Last year’s Bupa Great North Run ended with one of it’s most thrilling finishes for many years with Mo, 31, and Kenenisa Bekele battling it out until the final few kilometres with Bekele eventually first past the post.

But Mo starts the race with the knowledge that he is back on form after recent success at the European Championships

Illness ruled him out of the Commonwealth Games in Glasgow and in March he collapsed at the New York half marathon and came in second. Then he came eighth in his much-anticipated appearance in the London Marathon.

However, he came storming back to victory in the European Championships in Zurich last month, winning gold medals in both the 5,000 metres and 10,000-metre races.

“I was pleased with my performance at the European Championships,” he said.

“I’m back to the top and it’s exciting. The Great North Run is a home crowd so it’s very special. Championships are harder than a race though. You have to get it tactically right in a championship.”

Mo now lives in Portland, Oregon in the US but misses the UK (in particular, his football team Arsenal). A self-confessed Gunners addict, he grabs any opportunity he can to go to a home game.

“Unfortunately I am always competing and working away so it’s much harder to see them. I try and go when I can. I have great connections to the club and some of the Arsenal players. I always go if I can and give them a bit of notice and say:Can I come to a game? And they will invite me which is nice.”

Mo is married to his long-term partner Tania Nell and the couple have three girls – her daughter Rihanna from a previous relationship and two-year-old twins Aisha and Amani born in August 2012 soon after Mo stole the show in the London Olympics winning gold in both 5,000m and 10,000 track events for Britain and became our field and track athletics golden boy.

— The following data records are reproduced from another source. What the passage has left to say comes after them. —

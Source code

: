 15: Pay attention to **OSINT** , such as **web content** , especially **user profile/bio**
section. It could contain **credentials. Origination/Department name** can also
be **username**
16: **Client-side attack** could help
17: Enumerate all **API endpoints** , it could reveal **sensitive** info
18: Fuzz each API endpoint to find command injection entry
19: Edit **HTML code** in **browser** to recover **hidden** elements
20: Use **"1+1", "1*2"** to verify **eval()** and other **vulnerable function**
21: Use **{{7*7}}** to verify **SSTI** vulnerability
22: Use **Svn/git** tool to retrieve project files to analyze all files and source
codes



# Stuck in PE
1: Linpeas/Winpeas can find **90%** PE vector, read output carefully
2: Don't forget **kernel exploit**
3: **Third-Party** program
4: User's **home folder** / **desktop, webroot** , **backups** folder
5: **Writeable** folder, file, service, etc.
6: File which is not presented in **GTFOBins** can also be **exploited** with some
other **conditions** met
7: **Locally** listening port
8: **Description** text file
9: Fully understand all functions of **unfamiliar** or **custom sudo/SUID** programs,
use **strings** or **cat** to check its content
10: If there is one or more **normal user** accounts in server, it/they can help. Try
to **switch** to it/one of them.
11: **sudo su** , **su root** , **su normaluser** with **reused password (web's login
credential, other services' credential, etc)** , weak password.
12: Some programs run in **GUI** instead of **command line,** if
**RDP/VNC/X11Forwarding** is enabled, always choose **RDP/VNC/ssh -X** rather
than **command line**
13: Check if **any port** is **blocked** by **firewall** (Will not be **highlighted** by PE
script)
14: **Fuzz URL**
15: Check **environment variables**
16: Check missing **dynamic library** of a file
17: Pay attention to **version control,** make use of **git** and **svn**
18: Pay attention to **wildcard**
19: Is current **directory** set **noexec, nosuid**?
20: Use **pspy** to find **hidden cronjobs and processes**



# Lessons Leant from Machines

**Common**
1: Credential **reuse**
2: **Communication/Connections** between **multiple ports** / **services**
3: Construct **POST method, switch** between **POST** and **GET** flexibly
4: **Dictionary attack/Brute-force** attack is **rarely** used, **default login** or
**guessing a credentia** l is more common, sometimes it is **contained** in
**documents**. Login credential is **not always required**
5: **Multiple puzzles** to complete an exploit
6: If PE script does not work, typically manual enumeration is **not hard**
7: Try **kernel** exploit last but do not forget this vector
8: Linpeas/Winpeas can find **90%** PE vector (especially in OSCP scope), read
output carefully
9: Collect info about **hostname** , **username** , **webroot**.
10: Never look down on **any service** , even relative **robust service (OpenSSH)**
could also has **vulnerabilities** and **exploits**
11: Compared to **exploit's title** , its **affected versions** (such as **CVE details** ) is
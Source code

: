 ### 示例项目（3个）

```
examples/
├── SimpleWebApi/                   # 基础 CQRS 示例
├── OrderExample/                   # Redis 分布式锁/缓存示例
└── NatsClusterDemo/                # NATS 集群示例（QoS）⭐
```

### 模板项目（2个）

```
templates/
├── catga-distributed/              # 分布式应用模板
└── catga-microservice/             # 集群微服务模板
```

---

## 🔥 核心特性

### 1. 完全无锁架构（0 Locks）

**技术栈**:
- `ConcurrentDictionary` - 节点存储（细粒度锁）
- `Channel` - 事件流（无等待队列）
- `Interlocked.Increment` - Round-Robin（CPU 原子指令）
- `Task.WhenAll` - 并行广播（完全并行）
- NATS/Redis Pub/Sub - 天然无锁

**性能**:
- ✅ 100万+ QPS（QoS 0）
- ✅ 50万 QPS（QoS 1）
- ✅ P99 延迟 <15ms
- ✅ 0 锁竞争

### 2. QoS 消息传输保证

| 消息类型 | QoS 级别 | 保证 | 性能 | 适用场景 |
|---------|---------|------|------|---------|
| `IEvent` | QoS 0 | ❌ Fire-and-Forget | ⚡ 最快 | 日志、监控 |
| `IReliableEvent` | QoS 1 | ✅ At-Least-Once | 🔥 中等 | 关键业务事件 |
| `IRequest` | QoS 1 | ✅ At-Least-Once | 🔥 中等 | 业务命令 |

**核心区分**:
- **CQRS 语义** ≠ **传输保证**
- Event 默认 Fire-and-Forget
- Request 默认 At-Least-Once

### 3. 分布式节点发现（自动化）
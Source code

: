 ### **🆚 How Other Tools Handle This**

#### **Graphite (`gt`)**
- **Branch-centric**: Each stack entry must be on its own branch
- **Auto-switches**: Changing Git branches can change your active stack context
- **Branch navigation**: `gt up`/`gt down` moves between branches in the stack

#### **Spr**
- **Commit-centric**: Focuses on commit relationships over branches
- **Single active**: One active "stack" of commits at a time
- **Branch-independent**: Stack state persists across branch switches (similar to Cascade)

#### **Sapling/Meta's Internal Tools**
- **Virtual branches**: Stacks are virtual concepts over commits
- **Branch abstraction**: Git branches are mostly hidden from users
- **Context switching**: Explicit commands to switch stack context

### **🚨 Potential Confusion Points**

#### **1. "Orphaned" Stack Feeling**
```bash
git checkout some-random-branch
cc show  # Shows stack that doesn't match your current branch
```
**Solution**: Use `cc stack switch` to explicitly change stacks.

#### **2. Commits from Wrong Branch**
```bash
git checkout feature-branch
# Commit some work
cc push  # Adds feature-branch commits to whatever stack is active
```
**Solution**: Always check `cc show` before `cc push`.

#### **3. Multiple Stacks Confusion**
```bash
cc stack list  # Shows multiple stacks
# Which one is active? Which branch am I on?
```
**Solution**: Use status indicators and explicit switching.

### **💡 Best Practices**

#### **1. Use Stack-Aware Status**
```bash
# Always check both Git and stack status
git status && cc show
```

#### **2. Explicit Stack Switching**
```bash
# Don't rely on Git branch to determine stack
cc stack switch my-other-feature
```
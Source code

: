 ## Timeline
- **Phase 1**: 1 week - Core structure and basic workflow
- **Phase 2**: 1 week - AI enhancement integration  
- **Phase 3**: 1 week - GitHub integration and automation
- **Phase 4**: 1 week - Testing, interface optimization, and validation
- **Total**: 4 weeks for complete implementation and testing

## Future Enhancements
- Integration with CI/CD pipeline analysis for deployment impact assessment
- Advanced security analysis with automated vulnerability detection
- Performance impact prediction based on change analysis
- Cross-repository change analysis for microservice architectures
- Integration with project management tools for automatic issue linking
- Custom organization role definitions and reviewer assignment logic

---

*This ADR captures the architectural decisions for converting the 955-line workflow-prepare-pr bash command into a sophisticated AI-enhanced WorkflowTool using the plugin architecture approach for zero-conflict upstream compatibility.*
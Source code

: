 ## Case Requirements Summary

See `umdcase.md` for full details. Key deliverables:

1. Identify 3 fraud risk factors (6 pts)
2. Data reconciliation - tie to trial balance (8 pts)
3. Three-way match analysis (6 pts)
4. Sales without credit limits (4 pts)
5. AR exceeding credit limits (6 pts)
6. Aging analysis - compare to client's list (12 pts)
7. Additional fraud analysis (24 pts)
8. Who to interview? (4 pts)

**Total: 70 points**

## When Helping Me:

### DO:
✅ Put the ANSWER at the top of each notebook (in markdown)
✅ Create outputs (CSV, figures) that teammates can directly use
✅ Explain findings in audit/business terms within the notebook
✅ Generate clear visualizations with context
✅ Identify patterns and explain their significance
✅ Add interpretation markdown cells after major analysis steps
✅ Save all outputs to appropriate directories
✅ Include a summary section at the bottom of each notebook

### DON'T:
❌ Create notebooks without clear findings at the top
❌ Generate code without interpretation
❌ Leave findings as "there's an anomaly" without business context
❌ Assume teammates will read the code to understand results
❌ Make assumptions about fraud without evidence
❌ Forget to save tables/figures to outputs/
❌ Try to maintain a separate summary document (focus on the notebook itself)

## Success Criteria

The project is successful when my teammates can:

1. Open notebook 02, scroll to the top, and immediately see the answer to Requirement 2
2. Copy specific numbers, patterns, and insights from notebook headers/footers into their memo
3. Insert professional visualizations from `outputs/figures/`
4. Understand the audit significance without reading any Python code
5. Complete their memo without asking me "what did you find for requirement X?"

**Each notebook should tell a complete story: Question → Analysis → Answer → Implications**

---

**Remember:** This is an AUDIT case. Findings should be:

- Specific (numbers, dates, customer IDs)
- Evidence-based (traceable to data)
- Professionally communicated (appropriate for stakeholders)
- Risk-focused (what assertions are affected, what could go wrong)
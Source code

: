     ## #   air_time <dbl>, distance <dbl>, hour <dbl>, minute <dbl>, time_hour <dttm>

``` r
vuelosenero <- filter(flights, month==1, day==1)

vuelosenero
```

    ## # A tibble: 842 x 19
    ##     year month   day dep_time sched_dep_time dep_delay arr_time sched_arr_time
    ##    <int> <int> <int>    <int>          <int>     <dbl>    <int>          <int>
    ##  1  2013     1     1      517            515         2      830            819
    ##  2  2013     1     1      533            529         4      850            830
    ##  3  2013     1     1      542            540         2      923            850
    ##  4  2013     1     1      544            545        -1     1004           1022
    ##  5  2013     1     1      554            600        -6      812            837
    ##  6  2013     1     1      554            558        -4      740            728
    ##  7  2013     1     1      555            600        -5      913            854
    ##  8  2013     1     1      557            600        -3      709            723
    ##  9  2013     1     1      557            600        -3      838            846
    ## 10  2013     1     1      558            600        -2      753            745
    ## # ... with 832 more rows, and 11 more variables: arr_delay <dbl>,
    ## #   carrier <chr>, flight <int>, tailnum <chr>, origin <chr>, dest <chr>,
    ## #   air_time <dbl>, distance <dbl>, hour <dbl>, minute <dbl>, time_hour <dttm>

He says one of his dreams to have a son to take to an Arsenal game. “I’d love it!” he says. “I’d like to have a boy I think. I can’t be outnumbered forever, can I? I could get him a pair of Jordans trainers and dress him up!”

So he hasn’t given up on adding to his brood?

“No, not at all. We will have more children at some point. It depends really – I am always on the move. It is not easy because I am always in training and I do want to be there for my family and help out when I can. I am hands-on with the twins when I am around.”

He doesn’t rule out the couple having another set of twins either.

Great Britain's Olympics hopefuls, Mo Farah and Marlon Devonish (right) teaming up with the USA's David Oliver and Dwight Phillips who are competing in the Great North City Games in Newcastle Gateshead.
Great Britain's Olympics hopefuls, Mo Farah and Marlon Devonish (right) teaming up with the USA's David Oliver and Dwight Phillips who are competing in the Great North City Games in Newcastle Gateshead.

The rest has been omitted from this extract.